ALS was a small company and the volume of work the ministry wanted to give to it was large, the report notes. Yet a report the ministry itself commissioned from a financial data company indicated that Applied should only be given contracts worth up to £1m.
The contract with Applied for the provision of court interpreters is worth an estimated £90m over five years.
The NAO says: ‘The ministry considered the financial report but did not see it as a barrier to the award of the contract. It told us that this was because it considered [Applied] to be only a managing agent for interpreters, who themselves remained freelance sole traders.’
On the rationale for the new contract, the public spending watchdog says that the MoJ had strong reasons for changing the old system, which it said was ‘inadequate in several respects’.
However, in accepting Applied’s assertion that it would be able to increase the number of interpreters working in the justice system, the MoJ ‘did not give sufficient weight to the concerns and dissatisfaction that many interpreters expressed’ with Applied.
The report criticises the department for both failing to analyse the number of interpreters likely to be available and willing to work with Applied, and for not modelling the cut in income that public sector interpreters could expect.
On implementation, the NAO says the MoJ ‘underestimated the project risks’ when it decided to switch from a regional to a national rollout and ‘allowed the contract to become fully operational before it was ready’.
It also points out there were ‘other important contractual obligations’ with which Applied did not comply and to which Applied failed to alert the MoJ. The contract started on 30 January and ‘immediately faced operational difficulties’.
The report adds: ‘Initially [Applied’s] performance was wholly inadequate, leading to missed performance targets and around a fifth of the interpretation work in courts and tribunals being done under old arrangements.’
Trials and legal procedures were disrupted. Some 182 magistrates’ court trials were recorded as ineffective because of interpreter availability issues – almost double the number recorded for the same period last year (95 were recorded in the first quarter of 2011).
The NAO found that Applied’s systems were not ‘sufficiently mature’ to cope with demand and that it did not have enough staff to deal with bookings and complaints. Some calls from court services were routed to the company’s Indian call centre, contrary to the terms of the contract. On the control environment, the NAO points out that the MoJ has rights to inspect Applied, but ‘has been slow to do so’.
The MoJ also had the right to penalise Applied for its poor performance, by withholding a proportion of payments according to a formula.
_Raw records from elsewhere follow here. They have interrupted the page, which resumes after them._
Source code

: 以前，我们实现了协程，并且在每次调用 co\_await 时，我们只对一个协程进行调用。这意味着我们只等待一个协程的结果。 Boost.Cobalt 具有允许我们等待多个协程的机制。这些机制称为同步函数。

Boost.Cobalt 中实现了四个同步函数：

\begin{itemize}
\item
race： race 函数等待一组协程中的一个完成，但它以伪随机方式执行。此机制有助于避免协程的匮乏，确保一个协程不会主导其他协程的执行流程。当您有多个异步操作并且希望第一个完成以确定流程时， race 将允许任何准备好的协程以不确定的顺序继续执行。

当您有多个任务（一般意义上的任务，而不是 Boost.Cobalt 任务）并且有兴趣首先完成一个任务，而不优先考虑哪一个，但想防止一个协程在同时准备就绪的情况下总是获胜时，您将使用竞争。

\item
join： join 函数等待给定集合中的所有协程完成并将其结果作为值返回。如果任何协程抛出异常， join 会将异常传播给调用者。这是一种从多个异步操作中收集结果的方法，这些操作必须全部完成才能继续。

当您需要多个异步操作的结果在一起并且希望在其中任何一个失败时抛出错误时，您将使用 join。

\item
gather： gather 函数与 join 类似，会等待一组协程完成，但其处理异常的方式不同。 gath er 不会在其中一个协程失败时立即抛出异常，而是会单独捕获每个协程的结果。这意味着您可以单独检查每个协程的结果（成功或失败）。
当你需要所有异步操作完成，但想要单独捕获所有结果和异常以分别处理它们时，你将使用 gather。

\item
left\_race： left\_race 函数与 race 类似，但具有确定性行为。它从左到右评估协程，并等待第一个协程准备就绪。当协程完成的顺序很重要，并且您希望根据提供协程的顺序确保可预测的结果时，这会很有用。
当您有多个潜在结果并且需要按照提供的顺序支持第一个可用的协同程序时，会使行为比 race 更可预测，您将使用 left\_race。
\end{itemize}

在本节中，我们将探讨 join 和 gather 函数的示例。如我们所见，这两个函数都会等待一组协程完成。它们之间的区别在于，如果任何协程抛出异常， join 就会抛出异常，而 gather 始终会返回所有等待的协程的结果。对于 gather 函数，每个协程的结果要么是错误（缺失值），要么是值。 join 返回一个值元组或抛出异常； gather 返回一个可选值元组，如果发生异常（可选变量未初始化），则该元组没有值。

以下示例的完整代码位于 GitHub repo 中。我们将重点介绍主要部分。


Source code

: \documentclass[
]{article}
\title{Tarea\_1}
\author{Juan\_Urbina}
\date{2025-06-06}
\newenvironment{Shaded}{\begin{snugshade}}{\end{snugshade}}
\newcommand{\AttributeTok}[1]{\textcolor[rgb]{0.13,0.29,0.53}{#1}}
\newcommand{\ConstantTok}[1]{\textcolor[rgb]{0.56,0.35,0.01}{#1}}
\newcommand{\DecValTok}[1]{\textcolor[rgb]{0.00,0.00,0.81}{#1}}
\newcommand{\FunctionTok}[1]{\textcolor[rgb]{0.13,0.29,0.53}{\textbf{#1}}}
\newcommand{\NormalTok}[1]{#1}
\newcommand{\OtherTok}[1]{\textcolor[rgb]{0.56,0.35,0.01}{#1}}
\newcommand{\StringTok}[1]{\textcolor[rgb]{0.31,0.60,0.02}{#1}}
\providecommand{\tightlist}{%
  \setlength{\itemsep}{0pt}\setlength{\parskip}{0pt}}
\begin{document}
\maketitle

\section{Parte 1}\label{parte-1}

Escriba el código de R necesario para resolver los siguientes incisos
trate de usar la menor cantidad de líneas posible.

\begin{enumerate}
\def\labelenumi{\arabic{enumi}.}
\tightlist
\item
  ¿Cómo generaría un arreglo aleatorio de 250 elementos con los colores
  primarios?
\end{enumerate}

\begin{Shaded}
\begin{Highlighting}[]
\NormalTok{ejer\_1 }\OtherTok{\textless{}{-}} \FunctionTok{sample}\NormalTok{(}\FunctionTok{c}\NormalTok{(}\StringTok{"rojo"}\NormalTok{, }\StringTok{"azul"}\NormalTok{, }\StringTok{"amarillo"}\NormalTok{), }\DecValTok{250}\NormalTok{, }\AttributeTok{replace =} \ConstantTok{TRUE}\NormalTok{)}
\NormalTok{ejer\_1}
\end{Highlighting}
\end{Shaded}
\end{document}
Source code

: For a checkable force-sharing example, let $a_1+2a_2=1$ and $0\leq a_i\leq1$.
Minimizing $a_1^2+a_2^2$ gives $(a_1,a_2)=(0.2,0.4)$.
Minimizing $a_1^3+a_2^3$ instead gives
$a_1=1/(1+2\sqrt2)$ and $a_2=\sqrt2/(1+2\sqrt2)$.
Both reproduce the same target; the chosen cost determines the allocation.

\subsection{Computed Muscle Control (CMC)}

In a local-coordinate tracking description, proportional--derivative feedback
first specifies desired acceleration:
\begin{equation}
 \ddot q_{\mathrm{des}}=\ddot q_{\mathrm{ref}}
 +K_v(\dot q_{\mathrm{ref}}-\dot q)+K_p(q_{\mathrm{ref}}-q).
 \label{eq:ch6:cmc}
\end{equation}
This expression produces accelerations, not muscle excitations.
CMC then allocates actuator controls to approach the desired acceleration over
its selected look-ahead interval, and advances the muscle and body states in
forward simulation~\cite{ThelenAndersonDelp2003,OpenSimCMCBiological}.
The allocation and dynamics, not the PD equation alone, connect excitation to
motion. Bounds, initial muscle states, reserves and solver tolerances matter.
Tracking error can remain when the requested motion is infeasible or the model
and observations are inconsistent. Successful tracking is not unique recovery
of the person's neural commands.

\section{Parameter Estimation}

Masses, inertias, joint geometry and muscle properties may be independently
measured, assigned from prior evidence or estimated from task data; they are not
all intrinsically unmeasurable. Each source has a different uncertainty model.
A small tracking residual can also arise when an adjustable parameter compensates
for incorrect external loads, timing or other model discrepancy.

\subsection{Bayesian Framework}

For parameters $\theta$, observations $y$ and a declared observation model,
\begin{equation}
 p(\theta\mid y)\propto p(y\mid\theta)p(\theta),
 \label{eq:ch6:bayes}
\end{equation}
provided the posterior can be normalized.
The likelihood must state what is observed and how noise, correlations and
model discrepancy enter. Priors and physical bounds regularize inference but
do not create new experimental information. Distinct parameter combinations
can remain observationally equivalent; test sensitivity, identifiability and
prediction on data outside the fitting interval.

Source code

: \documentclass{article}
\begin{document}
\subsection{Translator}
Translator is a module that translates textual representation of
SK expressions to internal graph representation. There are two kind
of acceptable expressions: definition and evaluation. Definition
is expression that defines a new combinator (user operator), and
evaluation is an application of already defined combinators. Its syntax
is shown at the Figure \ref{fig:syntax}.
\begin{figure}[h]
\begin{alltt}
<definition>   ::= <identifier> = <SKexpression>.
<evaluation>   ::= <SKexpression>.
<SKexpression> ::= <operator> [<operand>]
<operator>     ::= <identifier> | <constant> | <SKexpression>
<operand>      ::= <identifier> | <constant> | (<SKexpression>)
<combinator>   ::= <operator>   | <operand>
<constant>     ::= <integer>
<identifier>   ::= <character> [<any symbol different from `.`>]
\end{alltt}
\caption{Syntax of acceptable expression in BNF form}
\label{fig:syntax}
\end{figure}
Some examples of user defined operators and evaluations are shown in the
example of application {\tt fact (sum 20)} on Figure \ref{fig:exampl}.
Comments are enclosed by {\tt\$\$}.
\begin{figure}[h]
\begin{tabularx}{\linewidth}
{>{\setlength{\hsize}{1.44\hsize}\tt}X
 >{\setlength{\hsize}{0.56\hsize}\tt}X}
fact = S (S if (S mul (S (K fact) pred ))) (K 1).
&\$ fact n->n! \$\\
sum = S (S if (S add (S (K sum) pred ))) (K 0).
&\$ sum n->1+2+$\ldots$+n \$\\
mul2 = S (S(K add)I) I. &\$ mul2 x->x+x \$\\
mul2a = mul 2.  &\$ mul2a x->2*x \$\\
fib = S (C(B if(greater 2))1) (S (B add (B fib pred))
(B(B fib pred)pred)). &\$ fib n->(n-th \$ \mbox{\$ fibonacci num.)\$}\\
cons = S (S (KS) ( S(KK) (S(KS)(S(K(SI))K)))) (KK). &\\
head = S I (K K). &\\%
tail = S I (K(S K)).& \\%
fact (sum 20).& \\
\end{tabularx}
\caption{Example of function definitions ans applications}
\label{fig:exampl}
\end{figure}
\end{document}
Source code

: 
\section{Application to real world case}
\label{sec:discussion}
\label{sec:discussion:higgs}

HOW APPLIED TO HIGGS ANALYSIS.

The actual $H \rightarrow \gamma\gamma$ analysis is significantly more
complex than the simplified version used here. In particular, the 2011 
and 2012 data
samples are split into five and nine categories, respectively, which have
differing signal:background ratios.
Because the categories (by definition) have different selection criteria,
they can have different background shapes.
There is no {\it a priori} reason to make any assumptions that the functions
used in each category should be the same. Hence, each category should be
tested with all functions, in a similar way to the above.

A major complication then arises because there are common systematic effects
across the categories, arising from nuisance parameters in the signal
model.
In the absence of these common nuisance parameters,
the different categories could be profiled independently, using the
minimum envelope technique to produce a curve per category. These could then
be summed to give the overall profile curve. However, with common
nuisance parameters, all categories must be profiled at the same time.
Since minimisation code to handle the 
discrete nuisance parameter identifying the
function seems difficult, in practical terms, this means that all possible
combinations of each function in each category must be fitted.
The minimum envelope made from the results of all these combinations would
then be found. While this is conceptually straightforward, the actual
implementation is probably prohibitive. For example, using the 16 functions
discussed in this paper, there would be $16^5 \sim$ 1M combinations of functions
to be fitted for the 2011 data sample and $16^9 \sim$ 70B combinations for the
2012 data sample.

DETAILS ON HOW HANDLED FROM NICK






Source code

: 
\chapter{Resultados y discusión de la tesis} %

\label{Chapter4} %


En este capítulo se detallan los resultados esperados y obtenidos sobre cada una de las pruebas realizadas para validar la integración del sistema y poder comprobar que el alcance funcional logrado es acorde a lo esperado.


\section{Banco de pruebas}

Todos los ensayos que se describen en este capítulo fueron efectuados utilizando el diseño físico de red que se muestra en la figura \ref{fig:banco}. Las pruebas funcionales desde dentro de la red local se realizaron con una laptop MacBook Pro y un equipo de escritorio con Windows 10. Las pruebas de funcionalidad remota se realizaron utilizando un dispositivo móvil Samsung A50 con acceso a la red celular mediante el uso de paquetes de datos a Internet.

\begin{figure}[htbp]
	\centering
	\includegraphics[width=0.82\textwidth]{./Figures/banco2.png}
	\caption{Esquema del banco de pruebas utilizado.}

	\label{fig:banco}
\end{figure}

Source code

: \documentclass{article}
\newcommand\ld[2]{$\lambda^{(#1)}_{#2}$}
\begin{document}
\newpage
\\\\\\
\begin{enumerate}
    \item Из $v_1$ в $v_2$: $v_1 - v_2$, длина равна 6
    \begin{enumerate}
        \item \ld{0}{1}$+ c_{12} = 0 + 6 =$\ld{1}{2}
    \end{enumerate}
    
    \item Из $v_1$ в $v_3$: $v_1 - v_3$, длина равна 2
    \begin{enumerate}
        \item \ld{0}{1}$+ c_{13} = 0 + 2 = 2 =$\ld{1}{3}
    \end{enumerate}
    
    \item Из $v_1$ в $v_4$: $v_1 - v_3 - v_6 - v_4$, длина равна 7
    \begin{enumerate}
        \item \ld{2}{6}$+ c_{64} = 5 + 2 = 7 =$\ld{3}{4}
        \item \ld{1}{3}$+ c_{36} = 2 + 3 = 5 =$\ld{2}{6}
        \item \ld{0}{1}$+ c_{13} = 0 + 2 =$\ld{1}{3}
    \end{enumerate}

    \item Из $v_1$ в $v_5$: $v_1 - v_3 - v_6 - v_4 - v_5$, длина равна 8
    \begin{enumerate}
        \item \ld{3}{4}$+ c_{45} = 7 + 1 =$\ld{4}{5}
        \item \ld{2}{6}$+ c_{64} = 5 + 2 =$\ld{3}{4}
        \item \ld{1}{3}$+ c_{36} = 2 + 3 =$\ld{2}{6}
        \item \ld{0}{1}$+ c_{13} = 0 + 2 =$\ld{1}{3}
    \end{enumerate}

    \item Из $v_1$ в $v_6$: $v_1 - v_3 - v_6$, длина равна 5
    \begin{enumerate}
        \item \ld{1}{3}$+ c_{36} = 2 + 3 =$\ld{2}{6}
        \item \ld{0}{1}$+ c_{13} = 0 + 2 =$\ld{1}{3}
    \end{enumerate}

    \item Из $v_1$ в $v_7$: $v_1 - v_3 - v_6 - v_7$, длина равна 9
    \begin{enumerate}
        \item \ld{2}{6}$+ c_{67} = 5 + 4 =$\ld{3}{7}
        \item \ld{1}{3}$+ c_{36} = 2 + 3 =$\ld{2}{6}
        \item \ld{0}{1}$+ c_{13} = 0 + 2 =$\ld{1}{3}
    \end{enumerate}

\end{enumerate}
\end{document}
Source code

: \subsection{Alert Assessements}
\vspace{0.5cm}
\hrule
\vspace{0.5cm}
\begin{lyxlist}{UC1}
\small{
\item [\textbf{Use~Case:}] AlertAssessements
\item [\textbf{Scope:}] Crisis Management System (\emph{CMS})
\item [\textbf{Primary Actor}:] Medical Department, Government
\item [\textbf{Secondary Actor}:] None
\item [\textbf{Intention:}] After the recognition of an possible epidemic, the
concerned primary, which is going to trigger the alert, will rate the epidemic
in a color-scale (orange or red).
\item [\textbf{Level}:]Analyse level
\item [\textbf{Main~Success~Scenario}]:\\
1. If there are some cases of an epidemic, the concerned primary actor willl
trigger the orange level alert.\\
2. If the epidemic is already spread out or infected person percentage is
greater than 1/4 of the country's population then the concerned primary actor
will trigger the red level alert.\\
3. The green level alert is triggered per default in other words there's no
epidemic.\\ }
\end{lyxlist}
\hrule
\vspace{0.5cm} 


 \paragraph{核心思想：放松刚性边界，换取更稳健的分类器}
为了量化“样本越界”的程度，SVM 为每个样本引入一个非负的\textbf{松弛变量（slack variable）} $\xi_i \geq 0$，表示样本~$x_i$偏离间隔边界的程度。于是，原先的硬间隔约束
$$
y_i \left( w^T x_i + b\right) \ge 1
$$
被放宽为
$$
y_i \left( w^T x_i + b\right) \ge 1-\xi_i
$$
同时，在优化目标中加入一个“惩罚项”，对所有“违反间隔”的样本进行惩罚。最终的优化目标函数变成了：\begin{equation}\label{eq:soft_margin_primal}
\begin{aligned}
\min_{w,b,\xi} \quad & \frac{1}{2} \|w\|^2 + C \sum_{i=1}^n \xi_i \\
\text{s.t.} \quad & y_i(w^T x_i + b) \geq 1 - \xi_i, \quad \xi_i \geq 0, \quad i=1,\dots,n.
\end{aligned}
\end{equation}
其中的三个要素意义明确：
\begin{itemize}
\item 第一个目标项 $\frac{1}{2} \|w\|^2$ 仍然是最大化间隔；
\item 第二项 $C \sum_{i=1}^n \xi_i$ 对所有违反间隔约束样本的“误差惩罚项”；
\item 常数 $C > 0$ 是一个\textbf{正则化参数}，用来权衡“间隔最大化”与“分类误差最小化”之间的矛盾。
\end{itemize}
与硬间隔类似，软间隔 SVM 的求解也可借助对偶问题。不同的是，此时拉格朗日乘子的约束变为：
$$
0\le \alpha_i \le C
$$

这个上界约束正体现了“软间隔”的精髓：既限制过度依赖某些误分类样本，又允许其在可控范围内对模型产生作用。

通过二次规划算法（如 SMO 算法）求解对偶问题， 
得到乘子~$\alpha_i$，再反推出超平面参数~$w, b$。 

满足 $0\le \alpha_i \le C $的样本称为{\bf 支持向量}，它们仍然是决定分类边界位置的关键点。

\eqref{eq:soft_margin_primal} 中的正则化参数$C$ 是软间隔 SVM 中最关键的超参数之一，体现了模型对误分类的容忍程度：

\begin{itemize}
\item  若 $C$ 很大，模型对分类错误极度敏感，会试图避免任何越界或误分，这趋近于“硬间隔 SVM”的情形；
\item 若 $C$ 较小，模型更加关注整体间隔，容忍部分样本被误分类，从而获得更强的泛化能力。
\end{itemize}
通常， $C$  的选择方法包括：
Yet it elected not to do so between January and April, foregoing an estimated £11,000.
The MoJ has subsequently applied penalty payments and told the NAO that its decision not to do so previously was ‘a commercial one, taken in light of the investment in making the contract work by Capita, which acquired Applied a few weeks after it won the MoJ contract’.
Under the new arrangements, the MoJ estimated that its organisations and police forces could together save £18m a year in payments to interpreters, but the NAO says it is too soon to determine whether the contract will provide value for money.
Among other things, the watchdog calls on the MoJ, with Capita, to complete checks to ensure all interpreters working on the contract have appropriate qualifications and criminal records clearance. Today’s report followed an investigation into the new contract after it had received correspondence from ‘a number of individuals, including MPs, whistleblowers and the public’, asking it to look into what had happened.
The Gazette was the first to expose teething problems with the contract back in February. The Justice Committee is also scrutinising the Applied contract; its call for written evidence ended last week.
Commenting on the NAO’s findings, chair of the Commons public accounts committee Margaret Hodge MP said: ‘It is appalling that the ministry awarded [Applied] a £90m contract to provide a service essential to ensuring the proper administration of justice that was clearly beyond this company’s ability to deliver.’
She said Applied’s ‘unacceptably poor performance’, which saw it supply an interpreter in only 58% of hearings in February, and at times interpreters who were ‘inexcusably bad’, led to ‘courtroom chaos’.
‘It forced court staff to interrupt their core duties to find interpreters at short notice and triggered a steep rise in the number of abandoned trials,’ she added.
‘My concern is that the resulting delays and hearing cancellations caused distress for victims, defendants and witnesses, additional costs to the taxpayer and damage to the reputation of the justice system.’